What you should do:
In the data that follows, find each line containing "inside" and copy it.

----

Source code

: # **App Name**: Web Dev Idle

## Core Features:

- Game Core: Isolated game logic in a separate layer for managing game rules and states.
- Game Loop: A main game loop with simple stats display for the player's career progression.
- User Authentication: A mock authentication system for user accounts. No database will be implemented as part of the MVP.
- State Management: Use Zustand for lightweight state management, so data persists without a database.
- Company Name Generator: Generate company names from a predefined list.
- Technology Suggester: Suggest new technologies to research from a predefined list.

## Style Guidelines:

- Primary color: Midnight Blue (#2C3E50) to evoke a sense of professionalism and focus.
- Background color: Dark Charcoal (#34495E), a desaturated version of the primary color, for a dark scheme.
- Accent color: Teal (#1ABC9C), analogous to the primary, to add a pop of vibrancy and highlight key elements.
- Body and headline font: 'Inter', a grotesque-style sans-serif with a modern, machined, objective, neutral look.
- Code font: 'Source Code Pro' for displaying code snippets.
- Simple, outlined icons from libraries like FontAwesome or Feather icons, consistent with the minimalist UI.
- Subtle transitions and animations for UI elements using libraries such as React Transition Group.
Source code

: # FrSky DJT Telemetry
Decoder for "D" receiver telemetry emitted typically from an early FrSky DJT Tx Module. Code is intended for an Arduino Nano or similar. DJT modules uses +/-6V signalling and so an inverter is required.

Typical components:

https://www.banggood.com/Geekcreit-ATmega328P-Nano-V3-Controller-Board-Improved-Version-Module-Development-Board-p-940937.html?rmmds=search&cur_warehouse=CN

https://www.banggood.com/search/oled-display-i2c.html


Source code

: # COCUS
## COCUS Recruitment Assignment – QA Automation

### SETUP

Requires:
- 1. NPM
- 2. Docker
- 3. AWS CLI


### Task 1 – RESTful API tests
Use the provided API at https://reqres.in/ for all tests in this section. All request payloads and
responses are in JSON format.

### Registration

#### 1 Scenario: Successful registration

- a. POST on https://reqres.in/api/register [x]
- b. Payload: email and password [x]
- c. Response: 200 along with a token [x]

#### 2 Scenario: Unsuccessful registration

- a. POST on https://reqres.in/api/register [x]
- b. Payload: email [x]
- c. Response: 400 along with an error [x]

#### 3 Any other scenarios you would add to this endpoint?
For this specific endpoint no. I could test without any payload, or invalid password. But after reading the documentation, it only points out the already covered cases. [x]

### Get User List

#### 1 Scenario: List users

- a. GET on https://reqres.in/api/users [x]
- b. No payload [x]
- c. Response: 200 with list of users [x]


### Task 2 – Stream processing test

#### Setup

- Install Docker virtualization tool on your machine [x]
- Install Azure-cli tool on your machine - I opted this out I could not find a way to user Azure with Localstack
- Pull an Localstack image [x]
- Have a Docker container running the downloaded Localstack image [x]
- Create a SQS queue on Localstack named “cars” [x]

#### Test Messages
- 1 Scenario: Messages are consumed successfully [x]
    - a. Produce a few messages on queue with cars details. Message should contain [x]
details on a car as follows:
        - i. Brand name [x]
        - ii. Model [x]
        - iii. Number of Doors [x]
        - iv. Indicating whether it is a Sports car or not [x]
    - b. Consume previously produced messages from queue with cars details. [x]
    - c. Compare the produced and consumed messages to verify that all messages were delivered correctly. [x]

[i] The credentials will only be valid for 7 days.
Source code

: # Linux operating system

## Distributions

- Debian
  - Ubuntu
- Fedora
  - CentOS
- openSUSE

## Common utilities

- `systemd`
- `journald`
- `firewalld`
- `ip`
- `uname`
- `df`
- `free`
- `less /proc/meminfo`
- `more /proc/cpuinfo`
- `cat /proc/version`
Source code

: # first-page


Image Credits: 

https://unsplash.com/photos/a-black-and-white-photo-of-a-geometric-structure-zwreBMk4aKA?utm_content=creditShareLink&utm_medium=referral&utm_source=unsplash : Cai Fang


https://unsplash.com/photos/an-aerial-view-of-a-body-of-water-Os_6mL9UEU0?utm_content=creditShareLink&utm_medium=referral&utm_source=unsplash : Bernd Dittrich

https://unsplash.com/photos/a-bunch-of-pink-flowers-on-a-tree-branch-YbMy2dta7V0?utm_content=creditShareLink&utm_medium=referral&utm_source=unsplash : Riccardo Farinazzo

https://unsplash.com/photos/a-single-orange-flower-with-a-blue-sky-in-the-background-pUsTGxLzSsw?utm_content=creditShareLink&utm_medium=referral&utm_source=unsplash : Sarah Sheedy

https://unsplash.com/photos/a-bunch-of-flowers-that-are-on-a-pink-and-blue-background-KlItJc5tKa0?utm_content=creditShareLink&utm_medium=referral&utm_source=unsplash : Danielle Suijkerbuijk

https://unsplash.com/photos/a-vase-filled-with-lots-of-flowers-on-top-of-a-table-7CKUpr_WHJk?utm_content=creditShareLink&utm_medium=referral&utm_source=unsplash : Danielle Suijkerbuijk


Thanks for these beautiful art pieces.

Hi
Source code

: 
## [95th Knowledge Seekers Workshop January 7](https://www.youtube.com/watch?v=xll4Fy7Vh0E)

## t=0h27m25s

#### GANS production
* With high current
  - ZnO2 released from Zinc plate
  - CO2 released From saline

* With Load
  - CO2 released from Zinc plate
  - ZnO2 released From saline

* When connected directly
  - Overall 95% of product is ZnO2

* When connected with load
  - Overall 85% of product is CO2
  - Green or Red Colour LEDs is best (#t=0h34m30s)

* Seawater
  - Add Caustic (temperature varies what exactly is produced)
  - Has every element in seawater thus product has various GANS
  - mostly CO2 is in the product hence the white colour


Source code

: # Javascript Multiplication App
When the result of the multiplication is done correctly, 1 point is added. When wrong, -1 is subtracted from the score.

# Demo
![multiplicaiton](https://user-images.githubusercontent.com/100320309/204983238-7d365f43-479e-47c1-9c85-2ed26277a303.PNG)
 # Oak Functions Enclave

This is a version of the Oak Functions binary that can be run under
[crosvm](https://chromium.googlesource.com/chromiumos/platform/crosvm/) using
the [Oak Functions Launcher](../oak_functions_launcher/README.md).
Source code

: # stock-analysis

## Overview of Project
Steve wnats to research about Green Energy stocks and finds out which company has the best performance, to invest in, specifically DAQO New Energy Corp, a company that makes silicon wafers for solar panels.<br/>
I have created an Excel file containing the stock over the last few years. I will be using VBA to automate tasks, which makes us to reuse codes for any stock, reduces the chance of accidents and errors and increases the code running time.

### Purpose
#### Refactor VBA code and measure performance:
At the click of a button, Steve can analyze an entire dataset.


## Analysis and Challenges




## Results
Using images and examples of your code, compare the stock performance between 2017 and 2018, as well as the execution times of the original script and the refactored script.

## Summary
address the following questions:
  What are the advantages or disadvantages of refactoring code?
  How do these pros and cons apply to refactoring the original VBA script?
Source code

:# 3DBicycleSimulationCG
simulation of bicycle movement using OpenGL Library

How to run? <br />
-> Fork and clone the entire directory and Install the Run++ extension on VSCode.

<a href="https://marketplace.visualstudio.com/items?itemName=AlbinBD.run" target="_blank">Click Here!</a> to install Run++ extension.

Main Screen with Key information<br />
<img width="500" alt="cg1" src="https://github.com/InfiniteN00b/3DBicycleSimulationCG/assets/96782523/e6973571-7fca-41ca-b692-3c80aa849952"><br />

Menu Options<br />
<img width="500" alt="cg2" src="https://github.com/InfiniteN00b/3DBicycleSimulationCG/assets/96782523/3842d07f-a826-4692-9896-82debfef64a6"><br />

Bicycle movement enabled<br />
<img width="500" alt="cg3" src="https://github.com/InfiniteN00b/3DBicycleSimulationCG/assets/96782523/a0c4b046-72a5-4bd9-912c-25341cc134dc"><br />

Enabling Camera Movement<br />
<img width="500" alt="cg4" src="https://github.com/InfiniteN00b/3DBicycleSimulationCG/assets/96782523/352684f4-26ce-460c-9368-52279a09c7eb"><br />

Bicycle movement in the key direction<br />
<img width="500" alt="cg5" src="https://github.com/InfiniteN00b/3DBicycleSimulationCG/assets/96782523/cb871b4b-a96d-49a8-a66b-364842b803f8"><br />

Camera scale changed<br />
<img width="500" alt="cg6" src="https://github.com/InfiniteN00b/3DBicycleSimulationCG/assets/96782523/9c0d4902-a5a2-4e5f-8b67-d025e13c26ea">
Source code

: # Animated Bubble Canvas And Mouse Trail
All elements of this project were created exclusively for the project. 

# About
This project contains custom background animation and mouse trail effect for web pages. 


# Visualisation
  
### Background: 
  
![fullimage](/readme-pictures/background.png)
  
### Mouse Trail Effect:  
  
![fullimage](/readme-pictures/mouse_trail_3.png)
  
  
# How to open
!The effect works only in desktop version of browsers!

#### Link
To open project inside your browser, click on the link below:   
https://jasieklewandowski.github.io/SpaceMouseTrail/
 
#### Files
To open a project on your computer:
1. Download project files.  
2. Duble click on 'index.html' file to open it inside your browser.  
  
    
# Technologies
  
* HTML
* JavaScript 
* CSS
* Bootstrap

----

Reply to the task:
To open project inside your browser, click on the link below:   
2. Duble click on 'index.html' file to open it inside your browser.  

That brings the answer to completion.